PROBLEM REQUIREMENTS: In the listing below, count the lines with "proposition" and report only the figure.

RECORDED INFORMATION:

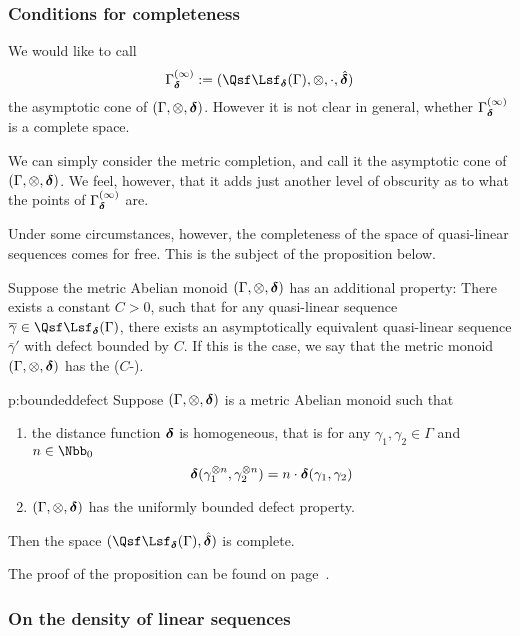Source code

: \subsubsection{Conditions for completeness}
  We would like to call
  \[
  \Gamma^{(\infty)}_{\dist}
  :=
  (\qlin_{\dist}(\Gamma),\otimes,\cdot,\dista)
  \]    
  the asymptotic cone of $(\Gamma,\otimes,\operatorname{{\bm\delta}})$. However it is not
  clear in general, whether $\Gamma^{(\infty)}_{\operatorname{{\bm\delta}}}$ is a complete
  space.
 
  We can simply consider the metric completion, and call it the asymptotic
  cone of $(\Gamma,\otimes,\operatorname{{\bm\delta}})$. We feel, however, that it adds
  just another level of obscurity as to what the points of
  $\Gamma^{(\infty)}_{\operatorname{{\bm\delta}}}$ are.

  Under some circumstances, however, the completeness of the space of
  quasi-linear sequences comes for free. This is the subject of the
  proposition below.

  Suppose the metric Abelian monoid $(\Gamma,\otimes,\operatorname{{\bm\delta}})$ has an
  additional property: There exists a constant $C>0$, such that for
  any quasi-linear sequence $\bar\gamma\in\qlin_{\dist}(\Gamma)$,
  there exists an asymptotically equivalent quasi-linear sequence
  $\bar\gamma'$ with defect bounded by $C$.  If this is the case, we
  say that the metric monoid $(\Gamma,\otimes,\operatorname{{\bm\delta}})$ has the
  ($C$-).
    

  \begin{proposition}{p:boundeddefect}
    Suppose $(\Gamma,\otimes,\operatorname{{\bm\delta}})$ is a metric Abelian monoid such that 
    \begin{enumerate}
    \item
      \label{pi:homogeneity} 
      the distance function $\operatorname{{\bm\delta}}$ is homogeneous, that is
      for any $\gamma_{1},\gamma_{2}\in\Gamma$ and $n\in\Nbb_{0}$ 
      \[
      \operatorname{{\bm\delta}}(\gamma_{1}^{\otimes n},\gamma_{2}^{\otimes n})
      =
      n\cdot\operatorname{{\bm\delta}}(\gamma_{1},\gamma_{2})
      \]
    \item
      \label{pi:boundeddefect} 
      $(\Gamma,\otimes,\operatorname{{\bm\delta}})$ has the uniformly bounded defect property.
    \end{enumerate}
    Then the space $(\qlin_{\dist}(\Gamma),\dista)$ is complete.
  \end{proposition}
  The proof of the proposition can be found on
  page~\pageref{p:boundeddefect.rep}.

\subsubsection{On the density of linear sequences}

YOUR RESPONSE: 4